> [Exercise brief]:
Search the listing below for the line containing "This page displays the **Monitored Multiplexes". From there through the line containing "This page displays the **Monitored Reference Components", transcribe every line exactly, both ends included.

::::::

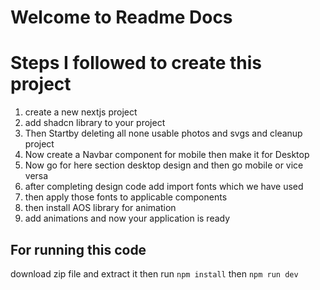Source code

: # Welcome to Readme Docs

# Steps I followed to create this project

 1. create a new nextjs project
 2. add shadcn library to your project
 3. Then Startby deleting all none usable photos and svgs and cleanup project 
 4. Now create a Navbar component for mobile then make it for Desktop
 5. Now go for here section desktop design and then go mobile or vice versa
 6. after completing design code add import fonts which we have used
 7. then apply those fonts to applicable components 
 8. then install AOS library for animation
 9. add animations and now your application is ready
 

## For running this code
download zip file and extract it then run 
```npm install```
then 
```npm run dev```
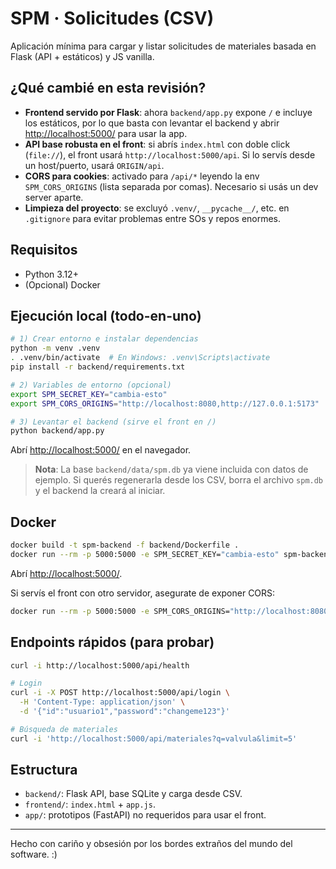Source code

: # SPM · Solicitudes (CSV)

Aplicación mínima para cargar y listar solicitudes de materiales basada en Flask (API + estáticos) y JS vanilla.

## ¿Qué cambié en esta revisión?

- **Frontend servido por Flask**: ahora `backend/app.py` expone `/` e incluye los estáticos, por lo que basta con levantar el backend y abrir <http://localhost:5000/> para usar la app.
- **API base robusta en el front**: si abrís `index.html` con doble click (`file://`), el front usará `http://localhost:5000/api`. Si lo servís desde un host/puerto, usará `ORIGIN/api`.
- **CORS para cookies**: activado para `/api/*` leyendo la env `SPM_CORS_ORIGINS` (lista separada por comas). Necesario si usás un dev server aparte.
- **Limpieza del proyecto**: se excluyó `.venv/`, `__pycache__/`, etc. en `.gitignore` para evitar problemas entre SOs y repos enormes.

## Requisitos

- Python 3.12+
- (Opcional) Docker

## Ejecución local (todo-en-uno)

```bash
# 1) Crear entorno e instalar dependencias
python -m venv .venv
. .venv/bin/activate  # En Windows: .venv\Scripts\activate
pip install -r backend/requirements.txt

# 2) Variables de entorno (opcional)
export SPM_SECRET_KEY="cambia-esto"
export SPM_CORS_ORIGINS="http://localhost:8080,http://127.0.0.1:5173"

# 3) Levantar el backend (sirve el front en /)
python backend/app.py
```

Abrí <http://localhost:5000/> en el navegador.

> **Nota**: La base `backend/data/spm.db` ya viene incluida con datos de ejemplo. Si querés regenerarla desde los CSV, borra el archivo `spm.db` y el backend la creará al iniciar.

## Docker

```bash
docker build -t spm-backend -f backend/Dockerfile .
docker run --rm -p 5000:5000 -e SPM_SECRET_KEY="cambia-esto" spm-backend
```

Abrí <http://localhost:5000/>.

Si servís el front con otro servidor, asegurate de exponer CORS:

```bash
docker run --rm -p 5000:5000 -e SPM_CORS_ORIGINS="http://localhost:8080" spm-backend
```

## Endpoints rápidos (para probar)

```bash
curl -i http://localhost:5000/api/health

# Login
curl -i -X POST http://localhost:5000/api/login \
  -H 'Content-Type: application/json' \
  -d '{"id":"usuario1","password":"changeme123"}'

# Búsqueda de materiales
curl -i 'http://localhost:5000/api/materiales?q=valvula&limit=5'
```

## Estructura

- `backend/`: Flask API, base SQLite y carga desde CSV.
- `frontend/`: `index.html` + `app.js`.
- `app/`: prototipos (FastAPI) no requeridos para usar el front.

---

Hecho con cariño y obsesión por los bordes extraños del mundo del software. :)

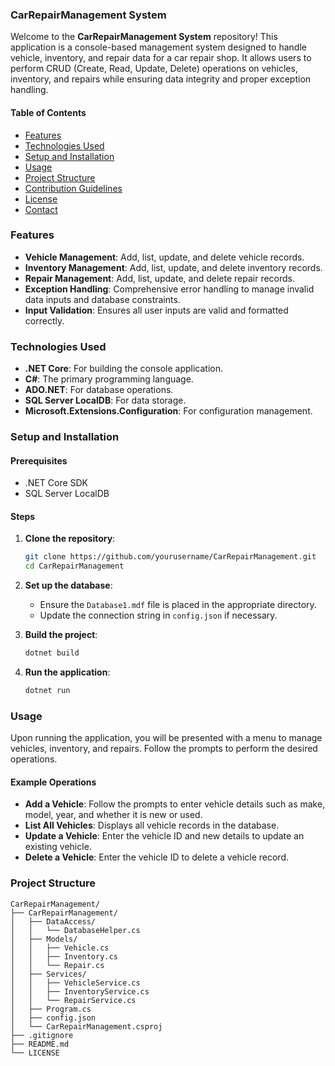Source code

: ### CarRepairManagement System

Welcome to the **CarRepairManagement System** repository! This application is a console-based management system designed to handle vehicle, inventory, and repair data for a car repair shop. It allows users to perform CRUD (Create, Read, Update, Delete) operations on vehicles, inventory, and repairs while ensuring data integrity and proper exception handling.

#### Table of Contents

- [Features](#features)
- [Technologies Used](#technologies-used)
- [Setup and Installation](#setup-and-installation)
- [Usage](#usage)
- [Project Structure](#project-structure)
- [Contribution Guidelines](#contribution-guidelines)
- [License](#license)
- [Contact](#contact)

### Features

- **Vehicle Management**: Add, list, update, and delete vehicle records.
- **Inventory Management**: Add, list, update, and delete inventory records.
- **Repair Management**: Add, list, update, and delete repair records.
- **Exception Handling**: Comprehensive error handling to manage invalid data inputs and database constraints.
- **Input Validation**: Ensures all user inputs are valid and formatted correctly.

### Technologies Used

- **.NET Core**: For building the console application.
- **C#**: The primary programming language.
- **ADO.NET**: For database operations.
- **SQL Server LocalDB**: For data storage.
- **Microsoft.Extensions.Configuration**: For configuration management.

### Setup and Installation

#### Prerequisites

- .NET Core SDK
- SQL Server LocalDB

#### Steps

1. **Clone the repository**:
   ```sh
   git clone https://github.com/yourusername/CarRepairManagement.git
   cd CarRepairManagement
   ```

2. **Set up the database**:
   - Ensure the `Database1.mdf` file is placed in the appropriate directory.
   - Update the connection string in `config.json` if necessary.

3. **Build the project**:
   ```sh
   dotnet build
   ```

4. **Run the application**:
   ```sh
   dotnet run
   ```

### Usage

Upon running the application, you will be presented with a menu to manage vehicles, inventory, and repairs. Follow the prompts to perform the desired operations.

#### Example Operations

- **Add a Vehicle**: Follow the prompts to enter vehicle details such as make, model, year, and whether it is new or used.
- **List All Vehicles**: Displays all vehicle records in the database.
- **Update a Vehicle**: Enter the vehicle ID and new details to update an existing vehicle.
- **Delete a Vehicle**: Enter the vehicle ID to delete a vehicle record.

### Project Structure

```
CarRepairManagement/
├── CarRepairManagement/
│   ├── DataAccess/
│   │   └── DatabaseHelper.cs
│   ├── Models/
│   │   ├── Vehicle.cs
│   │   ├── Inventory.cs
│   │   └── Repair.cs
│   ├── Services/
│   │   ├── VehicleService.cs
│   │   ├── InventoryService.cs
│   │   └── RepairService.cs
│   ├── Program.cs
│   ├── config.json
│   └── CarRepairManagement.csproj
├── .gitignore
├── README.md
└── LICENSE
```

::::::

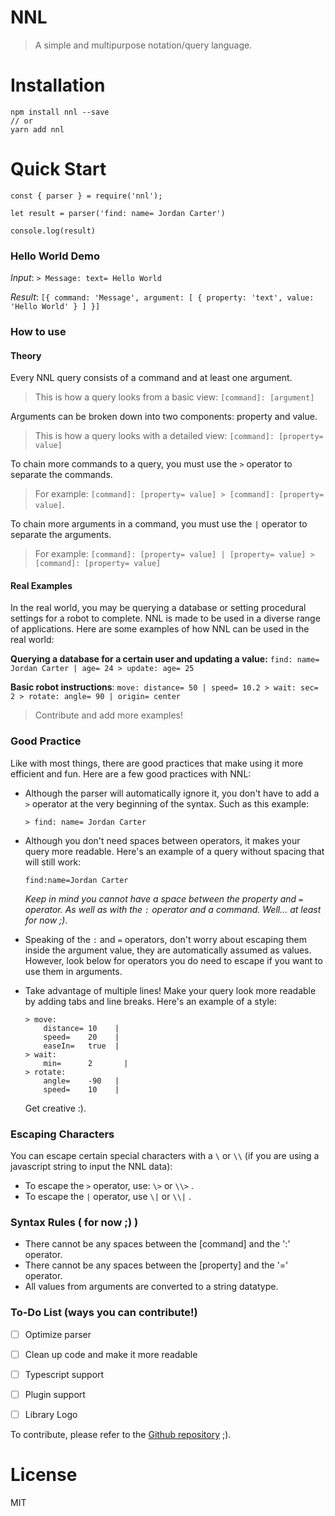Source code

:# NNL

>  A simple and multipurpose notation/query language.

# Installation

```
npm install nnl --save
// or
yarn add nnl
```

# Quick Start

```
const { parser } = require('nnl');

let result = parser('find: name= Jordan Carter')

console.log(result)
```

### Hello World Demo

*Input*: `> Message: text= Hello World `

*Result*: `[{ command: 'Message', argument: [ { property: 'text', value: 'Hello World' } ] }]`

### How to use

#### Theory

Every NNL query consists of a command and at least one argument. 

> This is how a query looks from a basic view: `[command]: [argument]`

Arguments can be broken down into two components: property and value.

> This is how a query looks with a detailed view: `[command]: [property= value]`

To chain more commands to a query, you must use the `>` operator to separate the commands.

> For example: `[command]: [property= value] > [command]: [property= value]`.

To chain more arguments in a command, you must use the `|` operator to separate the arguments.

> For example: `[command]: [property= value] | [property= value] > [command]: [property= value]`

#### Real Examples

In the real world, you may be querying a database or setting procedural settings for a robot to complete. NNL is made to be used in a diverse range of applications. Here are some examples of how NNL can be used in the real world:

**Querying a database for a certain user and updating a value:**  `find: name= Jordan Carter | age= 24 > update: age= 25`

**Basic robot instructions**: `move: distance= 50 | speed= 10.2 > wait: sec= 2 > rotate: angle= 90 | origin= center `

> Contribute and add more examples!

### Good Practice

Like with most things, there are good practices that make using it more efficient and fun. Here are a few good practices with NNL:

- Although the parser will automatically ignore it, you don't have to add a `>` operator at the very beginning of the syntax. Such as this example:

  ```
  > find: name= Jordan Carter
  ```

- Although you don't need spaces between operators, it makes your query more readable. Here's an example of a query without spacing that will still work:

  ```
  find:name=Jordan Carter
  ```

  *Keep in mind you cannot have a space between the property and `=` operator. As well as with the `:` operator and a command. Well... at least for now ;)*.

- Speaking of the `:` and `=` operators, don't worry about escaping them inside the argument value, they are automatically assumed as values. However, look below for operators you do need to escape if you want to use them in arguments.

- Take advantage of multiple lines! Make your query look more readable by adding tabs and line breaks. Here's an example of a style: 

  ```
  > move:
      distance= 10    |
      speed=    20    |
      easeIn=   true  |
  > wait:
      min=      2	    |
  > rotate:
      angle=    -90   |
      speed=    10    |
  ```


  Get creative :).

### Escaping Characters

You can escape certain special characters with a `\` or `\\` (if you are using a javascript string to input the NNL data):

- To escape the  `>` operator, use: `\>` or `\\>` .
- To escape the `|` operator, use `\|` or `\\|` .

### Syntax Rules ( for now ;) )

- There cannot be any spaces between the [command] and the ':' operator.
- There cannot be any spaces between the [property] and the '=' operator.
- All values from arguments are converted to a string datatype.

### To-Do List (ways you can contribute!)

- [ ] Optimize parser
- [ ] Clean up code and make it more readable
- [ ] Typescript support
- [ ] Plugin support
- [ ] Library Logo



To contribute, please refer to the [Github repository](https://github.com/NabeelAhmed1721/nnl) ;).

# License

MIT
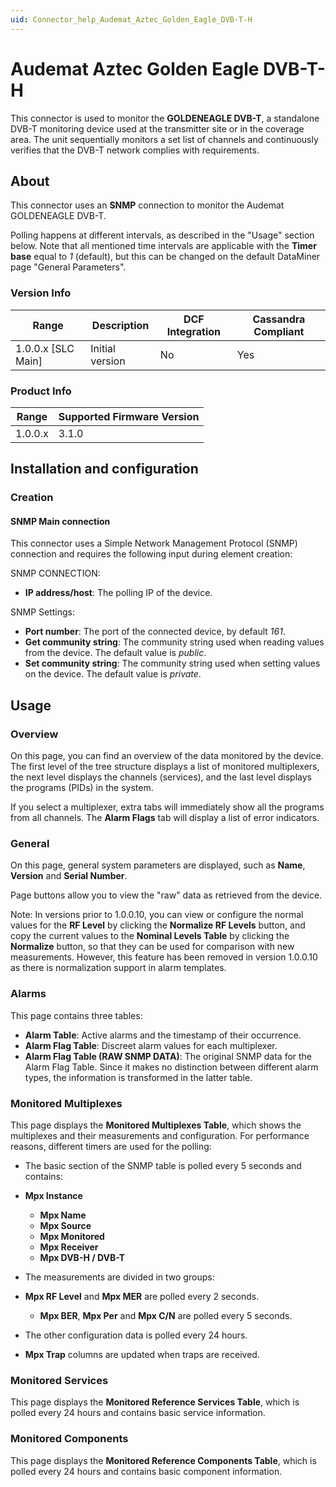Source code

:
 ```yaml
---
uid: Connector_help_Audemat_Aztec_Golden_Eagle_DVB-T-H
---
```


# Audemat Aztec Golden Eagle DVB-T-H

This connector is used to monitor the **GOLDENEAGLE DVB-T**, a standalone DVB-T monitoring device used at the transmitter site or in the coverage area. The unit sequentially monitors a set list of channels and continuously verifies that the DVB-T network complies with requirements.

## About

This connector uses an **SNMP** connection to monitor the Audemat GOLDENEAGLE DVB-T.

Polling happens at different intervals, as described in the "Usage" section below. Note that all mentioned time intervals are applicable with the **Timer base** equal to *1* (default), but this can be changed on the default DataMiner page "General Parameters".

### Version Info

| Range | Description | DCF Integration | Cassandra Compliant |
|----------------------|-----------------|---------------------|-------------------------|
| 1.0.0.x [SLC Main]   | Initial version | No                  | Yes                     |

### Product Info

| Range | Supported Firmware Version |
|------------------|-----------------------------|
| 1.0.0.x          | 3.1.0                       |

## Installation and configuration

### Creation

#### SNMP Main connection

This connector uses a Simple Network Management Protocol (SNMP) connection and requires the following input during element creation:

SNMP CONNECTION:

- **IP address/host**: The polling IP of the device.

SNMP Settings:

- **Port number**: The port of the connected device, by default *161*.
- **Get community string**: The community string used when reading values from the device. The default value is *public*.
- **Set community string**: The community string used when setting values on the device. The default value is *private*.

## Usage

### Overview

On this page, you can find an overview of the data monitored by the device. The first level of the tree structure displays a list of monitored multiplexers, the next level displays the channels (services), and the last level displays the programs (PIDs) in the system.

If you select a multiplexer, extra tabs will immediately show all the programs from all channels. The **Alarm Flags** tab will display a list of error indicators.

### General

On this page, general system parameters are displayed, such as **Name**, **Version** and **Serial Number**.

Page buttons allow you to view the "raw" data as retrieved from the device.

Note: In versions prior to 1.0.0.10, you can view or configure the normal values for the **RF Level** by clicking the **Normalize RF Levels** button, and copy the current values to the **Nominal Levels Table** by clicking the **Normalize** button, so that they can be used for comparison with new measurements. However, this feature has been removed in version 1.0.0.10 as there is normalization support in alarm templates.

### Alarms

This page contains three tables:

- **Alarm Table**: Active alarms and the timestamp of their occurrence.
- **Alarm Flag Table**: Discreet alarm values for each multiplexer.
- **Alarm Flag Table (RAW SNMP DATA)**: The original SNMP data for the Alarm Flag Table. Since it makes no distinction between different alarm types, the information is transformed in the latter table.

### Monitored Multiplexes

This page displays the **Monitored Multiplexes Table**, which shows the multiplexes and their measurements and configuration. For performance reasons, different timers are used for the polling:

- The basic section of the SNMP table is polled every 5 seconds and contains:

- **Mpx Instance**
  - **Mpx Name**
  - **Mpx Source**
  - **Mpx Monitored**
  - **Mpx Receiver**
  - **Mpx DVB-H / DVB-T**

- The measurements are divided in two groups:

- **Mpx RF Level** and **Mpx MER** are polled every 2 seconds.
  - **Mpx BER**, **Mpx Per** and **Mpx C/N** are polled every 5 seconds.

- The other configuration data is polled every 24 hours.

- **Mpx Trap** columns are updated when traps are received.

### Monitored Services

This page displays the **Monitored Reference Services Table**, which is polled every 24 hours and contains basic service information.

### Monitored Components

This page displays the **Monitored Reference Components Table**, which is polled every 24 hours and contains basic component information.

::::::

> [Result of this exercise]:
This page displays the **Monitored Multiplexes Table**, which shows the multiplexes and their measurements and configuration. For performance reasons, different timers are used for the polling:

- The basic section of the SNMP table is polled every 5 seconds and contains:

- **Mpx Instance**
  - **Mpx Name**
  - **Mpx Source**
  - **Mpx Monitored**
  - **Mpx Receiver**
  - **Mpx DVB-H / DVB-T**

- The measurements are divided in two groups:

- **Mpx RF Level** and **Mpx MER** are polled every 2 seconds.
  - **Mpx BER**, **Mpx Per** and **Mpx C/N** are polled every 5 seconds.

- The other configuration data is polled every 24 hours.

- **Mpx Trap** columns are updated when traps are received.

### Monitored Services

This page displays the **Monitored Reference Services Table**, which is polled every 24 hours and contains basic service information.

### Monitored Components

This page displays the **Monitored Reference Components Table**, which is polled every 24 hours and contains basic component information.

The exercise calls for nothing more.